Guayasamín, Tábara, Unda, Varea, Rosero, Cueva, Velarde, Álvarez, Paccha y Pérez fueron los seleccionados por Paradogma, para que los porteños disfruten de sus obras en el C. Cultural de la Cooperación, hasta el 19 de junio.

En un bar de la calle Corrientes y rodeados de libros, cuatro de ellos (Cueva, Rosero, Álvarez y Pérez) se reunieron con el crítico Cristóbal Zapata. Para todos, menos para Rosero, es la primera vez en Buenos Aires, pero para ninguno pasaron inadvertidas las largas filas que la gente hacía para ver alguna obra. “Fue notable la cantidad de gente que vino a la inauguración. Llegó un punto en que no sabíamos en dónde iba a entrar tanta gente”, cuenta Rosero.

Por eso, “todo viaje es un aprendizaje”, añade Zapata, para iniciar una discusión sobre las condiciones de trabajo del artista ecuatoriano. El crítico había ido a ver una exposición de Luoise Bourgeois, en La Boca. “Más allá de la maravillosa experiencia que es mirar la obra de un artista que en vivo jamás vamos a ver en Ecuador, es muy importante mirar los dispositivos museográficos, las estrategias de montaje, de publicidad, el sistema de guías… Muchas veces una asignatura que no termina de hacerse bien”.

“Eso es fundamental”, agrega Cueva. “El ambiente transforma, enriquece, estimula. Pero en Ecuador no hay acompañamiento porque estamos desarticulados, distanciados de los engranajes, la difusión, las galerías, los medios, los críticos. En las escuelas de arte debe haber materias como gestión cultural, estrategias museográficas, no solo el hacer artístico, para ingresar en un ambiente más dinámico y efectivo”.

Zapata sostiene que “las instituciones culturales están en manos de personas que no tienen ni la formación ni el criterio para manejar un espacio cultural. Es una carencia espantosa”. Álvarez sospecha que el problema institucional también está en la difusión: “se preocupan de promocionar lo que ya está‘bendecido’. No se promociona hacia el exterior. Esta muestra fue idea de Yomara Rosero (de Paradogma). Cuenta con el apoyo del Ministerio de Cultura, pero no parte de la institución”.

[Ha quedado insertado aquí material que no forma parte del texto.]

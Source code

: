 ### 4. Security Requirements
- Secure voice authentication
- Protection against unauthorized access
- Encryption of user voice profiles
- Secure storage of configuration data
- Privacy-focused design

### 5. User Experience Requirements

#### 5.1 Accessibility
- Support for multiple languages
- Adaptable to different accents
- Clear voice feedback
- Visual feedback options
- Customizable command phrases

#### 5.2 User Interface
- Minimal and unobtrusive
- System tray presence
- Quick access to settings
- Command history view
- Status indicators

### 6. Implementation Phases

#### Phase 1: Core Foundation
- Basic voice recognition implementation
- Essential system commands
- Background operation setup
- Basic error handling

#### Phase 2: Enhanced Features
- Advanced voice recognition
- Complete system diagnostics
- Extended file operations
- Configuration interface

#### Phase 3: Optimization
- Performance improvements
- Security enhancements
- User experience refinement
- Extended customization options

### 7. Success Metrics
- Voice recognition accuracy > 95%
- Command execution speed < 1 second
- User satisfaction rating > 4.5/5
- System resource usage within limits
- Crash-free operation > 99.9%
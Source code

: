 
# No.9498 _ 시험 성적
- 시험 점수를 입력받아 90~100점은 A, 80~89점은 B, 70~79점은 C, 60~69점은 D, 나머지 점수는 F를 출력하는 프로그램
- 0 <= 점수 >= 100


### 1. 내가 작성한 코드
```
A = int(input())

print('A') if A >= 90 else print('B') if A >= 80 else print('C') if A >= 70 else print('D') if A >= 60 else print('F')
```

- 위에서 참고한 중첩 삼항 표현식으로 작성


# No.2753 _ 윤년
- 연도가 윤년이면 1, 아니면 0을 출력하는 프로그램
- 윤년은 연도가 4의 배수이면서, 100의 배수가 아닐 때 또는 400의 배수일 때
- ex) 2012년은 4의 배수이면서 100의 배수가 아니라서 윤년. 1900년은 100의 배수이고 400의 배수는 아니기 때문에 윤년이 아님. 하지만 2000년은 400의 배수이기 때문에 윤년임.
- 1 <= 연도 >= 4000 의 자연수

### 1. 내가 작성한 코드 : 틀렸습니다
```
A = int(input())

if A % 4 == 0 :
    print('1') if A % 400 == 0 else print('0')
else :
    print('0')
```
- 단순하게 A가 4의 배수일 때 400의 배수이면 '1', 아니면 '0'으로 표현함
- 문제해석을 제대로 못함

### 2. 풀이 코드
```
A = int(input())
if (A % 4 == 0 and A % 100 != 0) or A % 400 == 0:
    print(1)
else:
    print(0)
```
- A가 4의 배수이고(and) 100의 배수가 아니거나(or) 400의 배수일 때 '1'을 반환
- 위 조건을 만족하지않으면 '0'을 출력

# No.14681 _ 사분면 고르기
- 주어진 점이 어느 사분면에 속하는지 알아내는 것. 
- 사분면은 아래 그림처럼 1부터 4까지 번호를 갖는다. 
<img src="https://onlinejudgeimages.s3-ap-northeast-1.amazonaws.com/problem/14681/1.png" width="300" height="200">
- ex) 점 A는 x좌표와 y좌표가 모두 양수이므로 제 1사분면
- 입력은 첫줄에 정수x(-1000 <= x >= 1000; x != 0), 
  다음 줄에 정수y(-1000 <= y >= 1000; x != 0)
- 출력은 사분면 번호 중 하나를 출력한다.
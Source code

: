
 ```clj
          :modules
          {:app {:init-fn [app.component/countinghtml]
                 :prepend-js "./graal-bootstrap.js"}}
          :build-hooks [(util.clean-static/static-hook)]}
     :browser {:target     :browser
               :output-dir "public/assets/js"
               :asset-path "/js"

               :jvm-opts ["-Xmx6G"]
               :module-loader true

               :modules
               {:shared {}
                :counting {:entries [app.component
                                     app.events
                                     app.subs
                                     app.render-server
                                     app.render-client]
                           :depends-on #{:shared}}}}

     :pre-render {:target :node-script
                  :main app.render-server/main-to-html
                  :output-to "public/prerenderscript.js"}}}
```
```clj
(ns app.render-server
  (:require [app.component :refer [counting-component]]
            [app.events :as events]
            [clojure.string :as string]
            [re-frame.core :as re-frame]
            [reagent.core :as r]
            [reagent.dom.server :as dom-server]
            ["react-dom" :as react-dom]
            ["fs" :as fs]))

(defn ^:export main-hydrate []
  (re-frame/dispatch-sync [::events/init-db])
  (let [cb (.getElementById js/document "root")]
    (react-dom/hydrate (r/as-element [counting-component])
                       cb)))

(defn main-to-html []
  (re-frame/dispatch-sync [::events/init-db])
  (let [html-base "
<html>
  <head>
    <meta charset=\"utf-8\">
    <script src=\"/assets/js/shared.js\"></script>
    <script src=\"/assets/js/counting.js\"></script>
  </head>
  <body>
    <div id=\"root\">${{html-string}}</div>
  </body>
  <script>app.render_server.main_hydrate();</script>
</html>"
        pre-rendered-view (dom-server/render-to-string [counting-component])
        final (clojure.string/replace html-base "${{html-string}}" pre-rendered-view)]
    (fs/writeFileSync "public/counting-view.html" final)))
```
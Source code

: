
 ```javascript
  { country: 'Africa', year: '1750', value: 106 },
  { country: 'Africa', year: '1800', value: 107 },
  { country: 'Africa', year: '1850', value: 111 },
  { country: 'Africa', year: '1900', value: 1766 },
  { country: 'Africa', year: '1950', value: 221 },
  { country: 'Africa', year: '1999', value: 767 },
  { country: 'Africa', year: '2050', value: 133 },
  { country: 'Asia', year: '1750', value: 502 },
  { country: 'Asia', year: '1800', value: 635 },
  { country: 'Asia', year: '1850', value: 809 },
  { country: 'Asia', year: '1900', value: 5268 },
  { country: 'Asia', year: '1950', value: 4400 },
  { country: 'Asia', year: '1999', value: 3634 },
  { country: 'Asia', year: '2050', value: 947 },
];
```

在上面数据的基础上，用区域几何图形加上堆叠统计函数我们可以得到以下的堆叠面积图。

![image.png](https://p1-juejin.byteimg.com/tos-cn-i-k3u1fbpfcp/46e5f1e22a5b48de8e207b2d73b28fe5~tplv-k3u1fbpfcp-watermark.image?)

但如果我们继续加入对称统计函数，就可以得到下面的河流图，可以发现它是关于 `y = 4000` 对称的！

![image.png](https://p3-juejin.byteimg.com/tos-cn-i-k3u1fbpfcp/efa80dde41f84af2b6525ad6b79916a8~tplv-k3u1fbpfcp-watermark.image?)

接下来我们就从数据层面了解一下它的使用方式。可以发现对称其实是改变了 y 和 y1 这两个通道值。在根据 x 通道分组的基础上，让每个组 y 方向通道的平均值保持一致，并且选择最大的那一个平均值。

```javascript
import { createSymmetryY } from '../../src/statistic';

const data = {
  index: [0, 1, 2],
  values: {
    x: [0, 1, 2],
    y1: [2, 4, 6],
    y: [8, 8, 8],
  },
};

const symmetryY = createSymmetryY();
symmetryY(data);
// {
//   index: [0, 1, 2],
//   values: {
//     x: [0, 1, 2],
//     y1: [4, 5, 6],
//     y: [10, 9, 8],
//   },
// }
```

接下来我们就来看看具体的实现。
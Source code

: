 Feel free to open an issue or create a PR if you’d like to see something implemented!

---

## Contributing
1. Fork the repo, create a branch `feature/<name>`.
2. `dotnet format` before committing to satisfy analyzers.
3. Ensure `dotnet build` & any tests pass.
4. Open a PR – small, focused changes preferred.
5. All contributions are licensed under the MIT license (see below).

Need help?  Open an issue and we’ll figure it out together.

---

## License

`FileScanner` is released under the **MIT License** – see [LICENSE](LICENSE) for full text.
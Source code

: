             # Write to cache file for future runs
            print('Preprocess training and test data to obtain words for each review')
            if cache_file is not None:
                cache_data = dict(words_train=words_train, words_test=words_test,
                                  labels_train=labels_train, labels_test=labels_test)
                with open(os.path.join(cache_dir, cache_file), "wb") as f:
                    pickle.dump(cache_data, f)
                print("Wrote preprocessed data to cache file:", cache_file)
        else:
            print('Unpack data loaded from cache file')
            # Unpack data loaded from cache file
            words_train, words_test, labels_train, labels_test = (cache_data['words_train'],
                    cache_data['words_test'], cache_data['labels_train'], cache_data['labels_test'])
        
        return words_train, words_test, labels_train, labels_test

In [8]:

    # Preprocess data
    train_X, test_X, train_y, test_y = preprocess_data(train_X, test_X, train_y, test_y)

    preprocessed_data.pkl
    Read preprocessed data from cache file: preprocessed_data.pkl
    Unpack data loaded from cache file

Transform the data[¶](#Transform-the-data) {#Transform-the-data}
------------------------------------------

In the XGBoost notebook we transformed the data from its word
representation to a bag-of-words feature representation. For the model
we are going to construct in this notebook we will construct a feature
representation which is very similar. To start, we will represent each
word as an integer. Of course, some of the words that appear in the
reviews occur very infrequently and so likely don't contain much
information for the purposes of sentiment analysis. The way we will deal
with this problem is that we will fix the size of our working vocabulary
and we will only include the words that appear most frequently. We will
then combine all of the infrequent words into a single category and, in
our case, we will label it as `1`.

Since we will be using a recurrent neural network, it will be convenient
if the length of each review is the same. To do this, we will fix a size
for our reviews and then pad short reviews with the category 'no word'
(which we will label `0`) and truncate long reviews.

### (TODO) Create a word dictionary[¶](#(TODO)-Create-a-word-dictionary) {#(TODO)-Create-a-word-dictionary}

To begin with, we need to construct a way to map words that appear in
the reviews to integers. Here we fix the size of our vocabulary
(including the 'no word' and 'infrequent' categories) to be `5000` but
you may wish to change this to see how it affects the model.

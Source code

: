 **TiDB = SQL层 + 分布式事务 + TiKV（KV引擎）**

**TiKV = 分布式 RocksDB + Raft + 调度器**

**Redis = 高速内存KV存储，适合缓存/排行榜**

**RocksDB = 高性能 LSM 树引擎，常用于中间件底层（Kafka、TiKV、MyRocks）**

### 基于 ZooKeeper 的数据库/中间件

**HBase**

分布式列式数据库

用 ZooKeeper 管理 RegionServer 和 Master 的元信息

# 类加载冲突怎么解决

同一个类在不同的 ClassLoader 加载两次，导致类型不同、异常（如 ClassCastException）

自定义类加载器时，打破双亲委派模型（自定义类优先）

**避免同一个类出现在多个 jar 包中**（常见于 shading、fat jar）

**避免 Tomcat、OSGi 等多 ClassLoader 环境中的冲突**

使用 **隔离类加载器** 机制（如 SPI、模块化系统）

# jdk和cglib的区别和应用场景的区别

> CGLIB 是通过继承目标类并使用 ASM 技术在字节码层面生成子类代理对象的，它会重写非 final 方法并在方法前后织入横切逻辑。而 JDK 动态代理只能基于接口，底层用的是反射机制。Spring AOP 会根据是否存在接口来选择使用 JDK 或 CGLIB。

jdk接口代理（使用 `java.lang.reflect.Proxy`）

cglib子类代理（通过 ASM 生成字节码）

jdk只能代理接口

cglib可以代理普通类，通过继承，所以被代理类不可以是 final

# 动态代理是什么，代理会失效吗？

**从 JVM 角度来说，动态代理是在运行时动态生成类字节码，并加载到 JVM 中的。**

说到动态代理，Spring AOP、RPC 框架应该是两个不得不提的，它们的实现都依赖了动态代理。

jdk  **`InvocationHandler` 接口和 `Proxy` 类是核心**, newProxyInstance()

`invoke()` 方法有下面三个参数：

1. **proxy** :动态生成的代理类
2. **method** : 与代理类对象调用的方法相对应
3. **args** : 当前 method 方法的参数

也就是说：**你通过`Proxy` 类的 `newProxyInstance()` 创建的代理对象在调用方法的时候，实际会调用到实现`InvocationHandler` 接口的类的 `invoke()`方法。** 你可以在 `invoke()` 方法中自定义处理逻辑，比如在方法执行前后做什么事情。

“Al Ministerio de Cultura hay que ir con un proyecto hecho. No es propositivo en cuanto a la difusión de espacios”, añade Pérez. En seguida le retruca Rosero. “Es que esa debe ser la relación. El papel institucional debe tener su contraparte, que somos nosotros, los artistas, los creadores. No podemos pedir a la institución que sea el proponente de todo”.

Hay algo puntual, responde Pérez: “Una cosa es la acción pública y otra la que el artista hace de manera independiente. En el país hacemos de todo: la obra, la promoción, buscar compradores, el que haga los catálogos. El artista es tantas cosas y al mismo tiempo no termina de ser artista”.

“Creo que tenemos que asumir nuestro protagonismo”, agrega Cueva. “Lo importante es articular. El Ministerio es un puente que nos permitió venir a Buenos Aires, pero hay que gestar una producción coherente, visionaria, propositiva. Es importante que haya espacios como el Ministerio, que nos permite visibilizar nuestro arte. Es importante que los gestores, críticos y curadores hagan un enlace con los artistas para difundir la obra”.

Zapata se queda pensando. “Creo que los ecuatorianos no tenemos que asumir nuestro protagonismo sino nuestro anonimato”. Las carcajadas llaman la atención en el bar. Los cinco deciden inmiscuirse en el anonimato de la madrugada en Buenos Aires.